Records from a dataset
--------------------

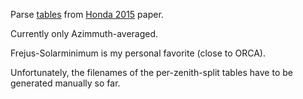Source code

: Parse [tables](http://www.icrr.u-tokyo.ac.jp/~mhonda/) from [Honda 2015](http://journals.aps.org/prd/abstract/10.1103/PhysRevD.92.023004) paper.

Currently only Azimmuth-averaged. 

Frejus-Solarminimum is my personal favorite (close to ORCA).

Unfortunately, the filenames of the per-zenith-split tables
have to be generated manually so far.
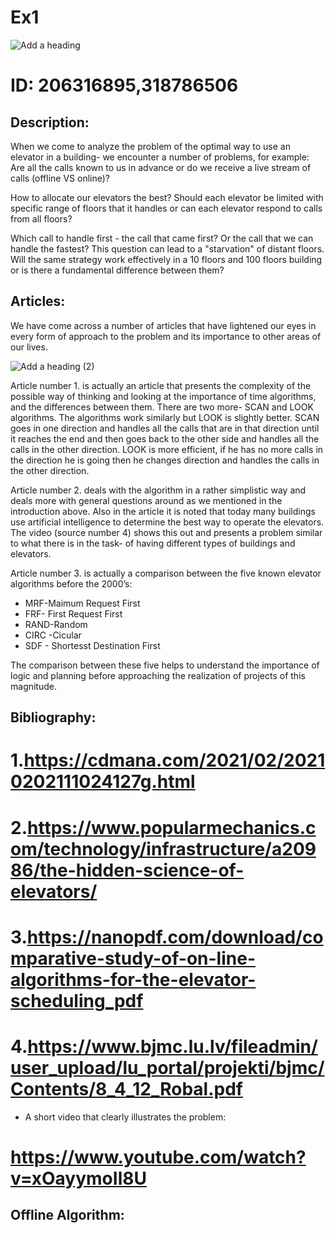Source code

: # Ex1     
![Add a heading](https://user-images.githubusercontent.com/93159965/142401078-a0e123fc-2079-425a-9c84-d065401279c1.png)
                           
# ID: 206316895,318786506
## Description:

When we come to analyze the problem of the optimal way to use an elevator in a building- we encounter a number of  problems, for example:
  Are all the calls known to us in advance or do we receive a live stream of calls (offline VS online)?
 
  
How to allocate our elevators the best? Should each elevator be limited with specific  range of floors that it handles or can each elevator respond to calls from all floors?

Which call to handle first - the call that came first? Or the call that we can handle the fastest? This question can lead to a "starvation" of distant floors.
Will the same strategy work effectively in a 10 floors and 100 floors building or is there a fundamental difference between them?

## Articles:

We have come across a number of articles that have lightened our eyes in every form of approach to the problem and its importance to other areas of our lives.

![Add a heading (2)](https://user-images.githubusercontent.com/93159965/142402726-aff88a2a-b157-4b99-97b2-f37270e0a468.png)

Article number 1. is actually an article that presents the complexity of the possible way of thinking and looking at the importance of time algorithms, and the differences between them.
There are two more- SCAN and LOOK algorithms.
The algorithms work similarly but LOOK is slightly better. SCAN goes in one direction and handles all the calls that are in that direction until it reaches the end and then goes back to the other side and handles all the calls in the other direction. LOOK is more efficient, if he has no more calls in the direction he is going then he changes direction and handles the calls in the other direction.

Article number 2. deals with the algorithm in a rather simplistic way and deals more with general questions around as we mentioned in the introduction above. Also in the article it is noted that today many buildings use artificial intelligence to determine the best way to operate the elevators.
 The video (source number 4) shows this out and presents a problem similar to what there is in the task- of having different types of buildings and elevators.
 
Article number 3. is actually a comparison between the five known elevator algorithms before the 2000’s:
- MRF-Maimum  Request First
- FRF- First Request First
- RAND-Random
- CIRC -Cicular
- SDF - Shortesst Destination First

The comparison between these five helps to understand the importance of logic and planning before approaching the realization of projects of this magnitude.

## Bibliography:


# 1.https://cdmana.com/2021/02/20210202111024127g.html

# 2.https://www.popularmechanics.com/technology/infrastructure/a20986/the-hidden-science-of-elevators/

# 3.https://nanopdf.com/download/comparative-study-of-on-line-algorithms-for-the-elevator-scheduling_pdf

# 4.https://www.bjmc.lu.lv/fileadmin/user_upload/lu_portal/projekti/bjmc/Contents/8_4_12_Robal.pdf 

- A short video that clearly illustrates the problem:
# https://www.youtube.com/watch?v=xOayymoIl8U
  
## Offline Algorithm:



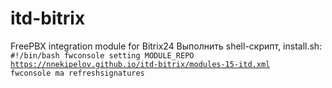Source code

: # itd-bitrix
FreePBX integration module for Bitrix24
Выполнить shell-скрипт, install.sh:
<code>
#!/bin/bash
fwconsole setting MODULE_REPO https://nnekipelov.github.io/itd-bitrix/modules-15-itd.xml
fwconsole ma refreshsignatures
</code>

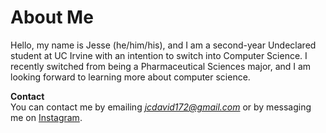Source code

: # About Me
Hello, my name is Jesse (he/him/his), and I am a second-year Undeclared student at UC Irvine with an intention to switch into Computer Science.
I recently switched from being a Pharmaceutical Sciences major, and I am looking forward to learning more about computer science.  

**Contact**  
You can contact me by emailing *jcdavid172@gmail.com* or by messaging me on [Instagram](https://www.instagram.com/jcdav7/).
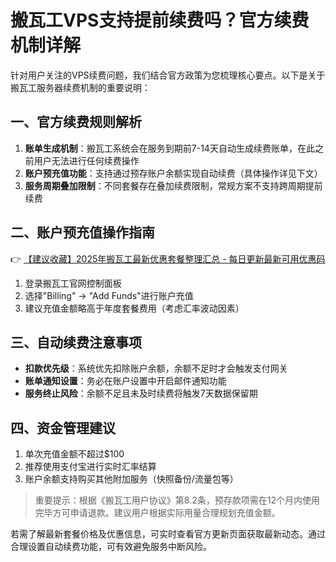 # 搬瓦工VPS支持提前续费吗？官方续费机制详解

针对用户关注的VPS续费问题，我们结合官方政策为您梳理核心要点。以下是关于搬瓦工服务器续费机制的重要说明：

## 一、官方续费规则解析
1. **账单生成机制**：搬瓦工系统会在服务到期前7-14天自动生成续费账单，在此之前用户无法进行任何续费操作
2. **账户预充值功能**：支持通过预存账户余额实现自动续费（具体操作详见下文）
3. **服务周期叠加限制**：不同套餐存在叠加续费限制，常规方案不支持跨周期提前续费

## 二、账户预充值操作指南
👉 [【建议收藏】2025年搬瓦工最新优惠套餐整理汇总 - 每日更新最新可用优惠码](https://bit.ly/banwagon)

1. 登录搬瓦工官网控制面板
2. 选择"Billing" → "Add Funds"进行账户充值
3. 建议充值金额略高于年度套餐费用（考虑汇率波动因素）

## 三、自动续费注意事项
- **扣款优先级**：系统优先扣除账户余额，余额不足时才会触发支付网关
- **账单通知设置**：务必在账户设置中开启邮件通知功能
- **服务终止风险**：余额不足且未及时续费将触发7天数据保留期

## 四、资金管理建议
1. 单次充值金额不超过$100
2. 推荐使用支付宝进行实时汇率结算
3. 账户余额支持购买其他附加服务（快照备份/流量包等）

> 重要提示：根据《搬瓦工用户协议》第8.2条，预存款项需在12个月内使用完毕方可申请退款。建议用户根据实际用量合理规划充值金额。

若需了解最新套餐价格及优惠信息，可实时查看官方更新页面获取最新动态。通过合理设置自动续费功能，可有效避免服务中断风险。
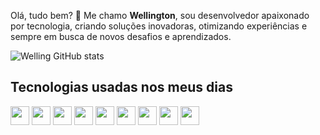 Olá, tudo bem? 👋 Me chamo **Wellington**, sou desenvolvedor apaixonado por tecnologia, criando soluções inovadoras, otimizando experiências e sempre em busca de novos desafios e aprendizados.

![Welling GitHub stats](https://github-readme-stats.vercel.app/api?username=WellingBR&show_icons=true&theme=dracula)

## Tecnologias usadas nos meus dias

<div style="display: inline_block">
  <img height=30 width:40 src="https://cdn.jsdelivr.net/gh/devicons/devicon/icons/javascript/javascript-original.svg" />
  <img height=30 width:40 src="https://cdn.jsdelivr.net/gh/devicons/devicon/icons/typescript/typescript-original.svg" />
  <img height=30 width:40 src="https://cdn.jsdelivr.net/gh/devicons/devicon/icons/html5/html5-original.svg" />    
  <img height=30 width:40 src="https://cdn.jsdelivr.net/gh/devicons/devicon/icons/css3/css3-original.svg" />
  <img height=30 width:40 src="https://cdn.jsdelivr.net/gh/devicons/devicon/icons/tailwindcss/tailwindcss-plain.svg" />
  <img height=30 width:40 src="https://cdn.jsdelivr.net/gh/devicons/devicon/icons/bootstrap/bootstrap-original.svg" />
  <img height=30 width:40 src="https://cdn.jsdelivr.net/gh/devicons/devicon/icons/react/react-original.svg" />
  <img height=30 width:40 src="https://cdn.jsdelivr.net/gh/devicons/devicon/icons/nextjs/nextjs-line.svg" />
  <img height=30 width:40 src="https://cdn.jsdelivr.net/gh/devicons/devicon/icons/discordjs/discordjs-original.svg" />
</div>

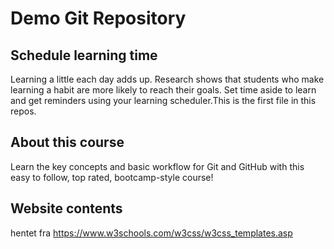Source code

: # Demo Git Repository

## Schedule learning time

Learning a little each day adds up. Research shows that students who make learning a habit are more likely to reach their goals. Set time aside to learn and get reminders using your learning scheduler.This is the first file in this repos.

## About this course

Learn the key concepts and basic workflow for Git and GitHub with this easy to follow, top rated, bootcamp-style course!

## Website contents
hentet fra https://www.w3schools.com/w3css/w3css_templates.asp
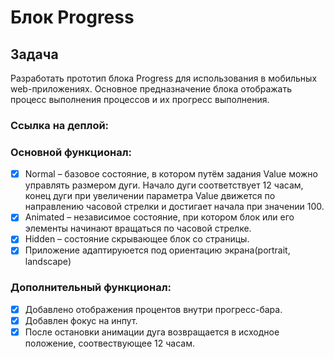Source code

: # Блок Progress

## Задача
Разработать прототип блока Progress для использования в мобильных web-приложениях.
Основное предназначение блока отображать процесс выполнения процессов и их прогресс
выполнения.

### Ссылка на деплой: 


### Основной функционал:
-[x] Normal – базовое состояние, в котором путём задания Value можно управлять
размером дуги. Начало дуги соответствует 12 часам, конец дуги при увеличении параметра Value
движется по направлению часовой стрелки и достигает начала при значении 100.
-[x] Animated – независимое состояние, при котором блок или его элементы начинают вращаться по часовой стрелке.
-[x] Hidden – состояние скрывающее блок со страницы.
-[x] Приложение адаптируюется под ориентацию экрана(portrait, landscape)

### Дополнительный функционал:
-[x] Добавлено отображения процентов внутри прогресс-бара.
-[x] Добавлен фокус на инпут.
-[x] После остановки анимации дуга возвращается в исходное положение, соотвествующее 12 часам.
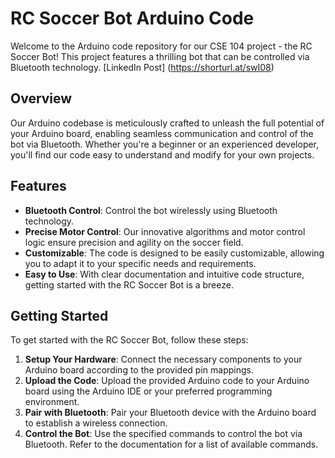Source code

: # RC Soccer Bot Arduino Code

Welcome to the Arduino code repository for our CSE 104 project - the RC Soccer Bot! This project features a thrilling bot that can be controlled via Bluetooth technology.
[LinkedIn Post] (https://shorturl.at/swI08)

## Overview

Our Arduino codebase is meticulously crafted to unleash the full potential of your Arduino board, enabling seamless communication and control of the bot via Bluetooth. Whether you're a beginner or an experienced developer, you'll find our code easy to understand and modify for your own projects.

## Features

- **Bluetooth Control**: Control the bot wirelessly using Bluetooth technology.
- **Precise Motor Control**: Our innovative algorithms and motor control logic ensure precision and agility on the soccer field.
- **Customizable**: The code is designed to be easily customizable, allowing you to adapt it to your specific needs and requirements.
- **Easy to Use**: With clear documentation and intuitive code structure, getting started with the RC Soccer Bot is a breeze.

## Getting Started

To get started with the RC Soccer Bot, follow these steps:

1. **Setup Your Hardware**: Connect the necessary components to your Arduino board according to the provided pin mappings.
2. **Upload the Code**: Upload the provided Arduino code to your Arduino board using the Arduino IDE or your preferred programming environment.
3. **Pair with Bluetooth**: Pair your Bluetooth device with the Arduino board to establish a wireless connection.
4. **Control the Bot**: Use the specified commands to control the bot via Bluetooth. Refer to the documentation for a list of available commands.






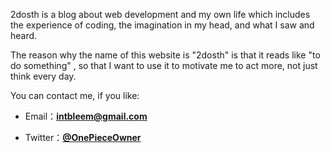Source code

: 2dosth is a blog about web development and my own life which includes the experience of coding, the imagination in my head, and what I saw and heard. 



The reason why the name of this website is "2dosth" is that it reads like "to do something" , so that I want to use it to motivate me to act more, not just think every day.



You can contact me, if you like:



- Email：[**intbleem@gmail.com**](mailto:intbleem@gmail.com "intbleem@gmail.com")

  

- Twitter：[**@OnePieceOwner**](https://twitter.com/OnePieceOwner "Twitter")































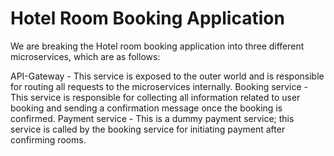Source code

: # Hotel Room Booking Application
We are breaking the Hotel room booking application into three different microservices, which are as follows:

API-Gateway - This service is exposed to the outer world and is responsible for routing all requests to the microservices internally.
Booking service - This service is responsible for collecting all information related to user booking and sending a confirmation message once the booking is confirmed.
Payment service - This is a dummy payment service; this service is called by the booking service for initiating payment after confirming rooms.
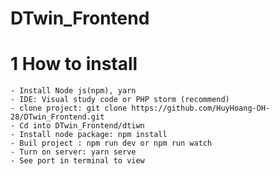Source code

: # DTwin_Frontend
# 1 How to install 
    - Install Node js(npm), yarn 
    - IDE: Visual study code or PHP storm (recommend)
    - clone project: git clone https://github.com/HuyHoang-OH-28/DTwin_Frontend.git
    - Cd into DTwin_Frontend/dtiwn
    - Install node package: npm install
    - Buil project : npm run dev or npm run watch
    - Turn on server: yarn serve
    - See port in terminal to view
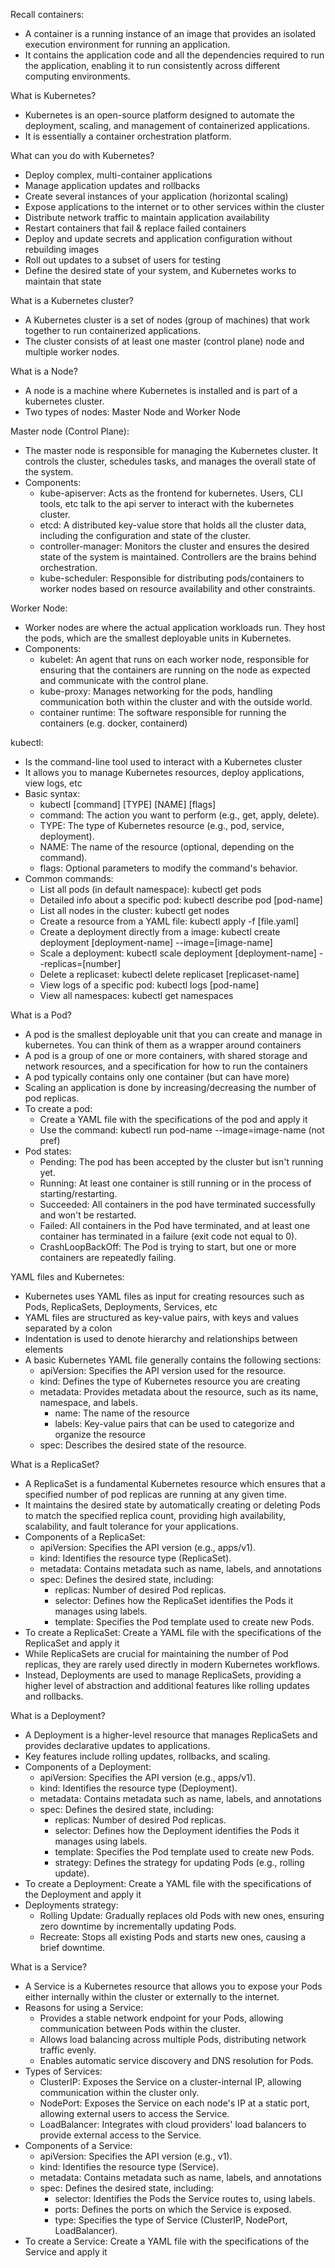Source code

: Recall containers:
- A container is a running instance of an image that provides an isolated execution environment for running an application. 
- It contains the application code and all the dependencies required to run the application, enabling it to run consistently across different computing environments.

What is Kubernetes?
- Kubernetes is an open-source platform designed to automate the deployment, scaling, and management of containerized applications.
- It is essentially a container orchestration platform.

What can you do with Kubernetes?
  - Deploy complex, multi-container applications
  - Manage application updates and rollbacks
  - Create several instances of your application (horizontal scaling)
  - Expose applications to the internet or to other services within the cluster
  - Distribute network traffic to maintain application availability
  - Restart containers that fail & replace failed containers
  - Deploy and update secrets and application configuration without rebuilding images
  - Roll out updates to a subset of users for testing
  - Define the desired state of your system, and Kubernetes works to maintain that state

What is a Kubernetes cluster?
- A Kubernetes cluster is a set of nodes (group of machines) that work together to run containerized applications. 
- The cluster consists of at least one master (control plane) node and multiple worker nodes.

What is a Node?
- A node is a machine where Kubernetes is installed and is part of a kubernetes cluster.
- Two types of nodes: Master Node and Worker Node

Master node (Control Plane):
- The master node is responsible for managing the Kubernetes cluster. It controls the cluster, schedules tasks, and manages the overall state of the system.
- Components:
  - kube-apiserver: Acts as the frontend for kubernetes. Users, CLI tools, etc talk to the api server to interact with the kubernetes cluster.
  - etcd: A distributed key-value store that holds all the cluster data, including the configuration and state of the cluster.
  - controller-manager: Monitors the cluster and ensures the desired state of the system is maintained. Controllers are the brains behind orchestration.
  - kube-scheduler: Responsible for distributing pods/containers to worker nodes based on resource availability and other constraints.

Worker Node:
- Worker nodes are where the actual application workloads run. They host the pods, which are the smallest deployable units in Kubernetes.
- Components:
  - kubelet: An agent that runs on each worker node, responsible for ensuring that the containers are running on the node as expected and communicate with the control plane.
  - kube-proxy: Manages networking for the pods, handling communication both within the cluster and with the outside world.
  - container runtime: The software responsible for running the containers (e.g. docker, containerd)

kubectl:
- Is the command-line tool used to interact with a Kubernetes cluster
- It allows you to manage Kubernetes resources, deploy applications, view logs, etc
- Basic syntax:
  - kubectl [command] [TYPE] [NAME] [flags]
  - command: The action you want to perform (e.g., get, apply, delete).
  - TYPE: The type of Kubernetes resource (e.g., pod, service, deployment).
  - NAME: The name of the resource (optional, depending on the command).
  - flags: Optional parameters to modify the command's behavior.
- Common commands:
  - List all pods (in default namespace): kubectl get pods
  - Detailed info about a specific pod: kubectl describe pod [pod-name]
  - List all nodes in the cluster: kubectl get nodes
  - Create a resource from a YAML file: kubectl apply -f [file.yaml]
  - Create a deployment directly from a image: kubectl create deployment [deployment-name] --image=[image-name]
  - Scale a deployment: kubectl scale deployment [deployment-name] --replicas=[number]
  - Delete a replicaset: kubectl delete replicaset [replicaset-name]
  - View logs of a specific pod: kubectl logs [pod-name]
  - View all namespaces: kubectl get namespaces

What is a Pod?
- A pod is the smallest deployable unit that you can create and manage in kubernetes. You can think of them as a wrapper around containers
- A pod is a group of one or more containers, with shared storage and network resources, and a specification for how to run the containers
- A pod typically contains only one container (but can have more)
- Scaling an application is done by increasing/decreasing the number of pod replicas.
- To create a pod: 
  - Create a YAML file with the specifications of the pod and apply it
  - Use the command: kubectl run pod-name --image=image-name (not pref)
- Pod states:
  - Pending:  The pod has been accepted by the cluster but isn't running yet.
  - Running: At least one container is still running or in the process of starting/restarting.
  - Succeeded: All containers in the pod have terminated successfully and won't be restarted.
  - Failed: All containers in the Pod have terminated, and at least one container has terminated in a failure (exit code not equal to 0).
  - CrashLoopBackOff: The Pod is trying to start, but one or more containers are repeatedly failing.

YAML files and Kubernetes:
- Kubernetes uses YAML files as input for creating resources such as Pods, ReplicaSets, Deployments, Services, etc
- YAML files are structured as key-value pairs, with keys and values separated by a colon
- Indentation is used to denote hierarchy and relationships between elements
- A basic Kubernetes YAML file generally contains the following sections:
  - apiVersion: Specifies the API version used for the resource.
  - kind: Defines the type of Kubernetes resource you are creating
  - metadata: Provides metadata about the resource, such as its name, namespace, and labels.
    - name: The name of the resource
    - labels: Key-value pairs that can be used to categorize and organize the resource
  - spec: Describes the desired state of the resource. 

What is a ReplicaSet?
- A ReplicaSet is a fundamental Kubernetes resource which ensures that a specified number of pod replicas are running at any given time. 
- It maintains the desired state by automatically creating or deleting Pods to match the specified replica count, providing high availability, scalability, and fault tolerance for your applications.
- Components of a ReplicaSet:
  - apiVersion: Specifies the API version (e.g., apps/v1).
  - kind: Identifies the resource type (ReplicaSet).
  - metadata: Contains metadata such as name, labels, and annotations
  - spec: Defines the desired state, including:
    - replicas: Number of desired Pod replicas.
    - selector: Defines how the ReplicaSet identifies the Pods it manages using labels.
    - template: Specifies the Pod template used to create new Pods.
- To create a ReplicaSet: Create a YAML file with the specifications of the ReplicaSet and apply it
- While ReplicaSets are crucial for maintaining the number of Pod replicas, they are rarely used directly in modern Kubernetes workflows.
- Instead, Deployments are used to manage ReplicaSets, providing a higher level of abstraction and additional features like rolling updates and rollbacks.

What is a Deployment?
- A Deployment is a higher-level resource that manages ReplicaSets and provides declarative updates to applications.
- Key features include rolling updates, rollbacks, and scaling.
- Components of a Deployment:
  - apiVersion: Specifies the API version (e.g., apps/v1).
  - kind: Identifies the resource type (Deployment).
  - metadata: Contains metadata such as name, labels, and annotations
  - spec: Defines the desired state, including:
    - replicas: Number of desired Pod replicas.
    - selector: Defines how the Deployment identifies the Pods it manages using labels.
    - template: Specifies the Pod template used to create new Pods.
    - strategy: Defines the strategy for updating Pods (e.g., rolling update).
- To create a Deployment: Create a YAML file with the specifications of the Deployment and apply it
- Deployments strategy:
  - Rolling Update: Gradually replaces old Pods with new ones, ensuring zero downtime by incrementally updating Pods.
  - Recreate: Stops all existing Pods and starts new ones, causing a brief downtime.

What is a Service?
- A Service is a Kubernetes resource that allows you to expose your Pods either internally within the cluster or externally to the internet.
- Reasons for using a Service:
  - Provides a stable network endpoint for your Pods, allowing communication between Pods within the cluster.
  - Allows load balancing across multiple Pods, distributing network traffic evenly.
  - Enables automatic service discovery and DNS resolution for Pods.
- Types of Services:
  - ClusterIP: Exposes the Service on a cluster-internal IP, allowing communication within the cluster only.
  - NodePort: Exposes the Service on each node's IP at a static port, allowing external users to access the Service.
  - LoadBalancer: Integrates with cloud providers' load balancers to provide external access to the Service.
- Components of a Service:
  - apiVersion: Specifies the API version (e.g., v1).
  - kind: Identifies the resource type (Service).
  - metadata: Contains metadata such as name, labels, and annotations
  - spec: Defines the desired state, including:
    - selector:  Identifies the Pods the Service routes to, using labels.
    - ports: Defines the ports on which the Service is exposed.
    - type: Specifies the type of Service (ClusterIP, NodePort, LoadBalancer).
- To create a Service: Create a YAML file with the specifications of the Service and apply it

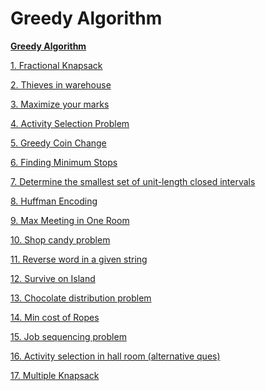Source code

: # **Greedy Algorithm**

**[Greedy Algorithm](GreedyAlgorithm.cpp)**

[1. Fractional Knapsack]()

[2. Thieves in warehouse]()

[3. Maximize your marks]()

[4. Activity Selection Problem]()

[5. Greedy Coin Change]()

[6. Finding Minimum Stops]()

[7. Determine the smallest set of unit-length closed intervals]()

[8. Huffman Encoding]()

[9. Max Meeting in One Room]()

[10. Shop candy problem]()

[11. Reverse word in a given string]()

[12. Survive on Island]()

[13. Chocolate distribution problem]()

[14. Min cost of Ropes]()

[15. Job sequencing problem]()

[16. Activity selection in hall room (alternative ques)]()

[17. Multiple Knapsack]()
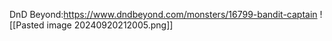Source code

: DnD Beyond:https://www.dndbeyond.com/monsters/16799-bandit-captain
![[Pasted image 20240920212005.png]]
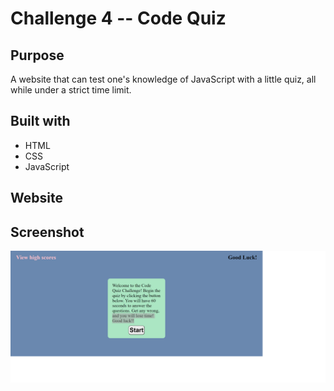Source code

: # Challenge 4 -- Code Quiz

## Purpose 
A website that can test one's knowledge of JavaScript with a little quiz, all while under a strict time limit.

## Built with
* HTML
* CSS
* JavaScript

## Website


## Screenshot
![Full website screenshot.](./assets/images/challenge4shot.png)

--------------------

■ What you should do: In the data above, which lines lie between the line with "- Two types" and the line with "- It allows", inclusive? Print those lines exactly and nothing else.

■ Answer to this task:
- Two types of nodes: Master Node and Worker Node

Master node (Control Plane):
- The master node is responsible for managing the Kubernetes cluster. It controls the cluster, schedules tasks, and manages the overall state of the system.
- Components:
  - kube-apiserver: Acts as the frontend for kubernetes. Users, CLI tools, etc talk to the api server to interact with the kubernetes cluster.
  - etcd: A distributed key-value store that holds all the cluster data, including the configuration and state of the cluster.
  - controller-manager: Monitors the cluster and ensures the desired state of the system is maintained. Controllers are the brains behind orchestration.
  - kube-scheduler: Responsible for distributing pods/containers to worker nodes based on resource availability and other constraints.

Worker Node:
- Worker nodes are where the actual application workloads run. They host the pods, which are the smallest deployable units in Kubernetes.
- Components:
  - kubelet: An agent that runs on each worker node, responsible for ensuring that the containers are running on the node as expected and communicate with the control plane.
  - kube-proxy: Manages networking for the pods, handling communication both within the cluster and with the outside world.
  - container runtime: The software responsible for running the containers (e.g. docker, containerd)

kubectl:
- Is the command-line tool used to interact with a Kubernetes cluster
- It allows you to manage Kubernetes resources, deploy applications, view logs, etc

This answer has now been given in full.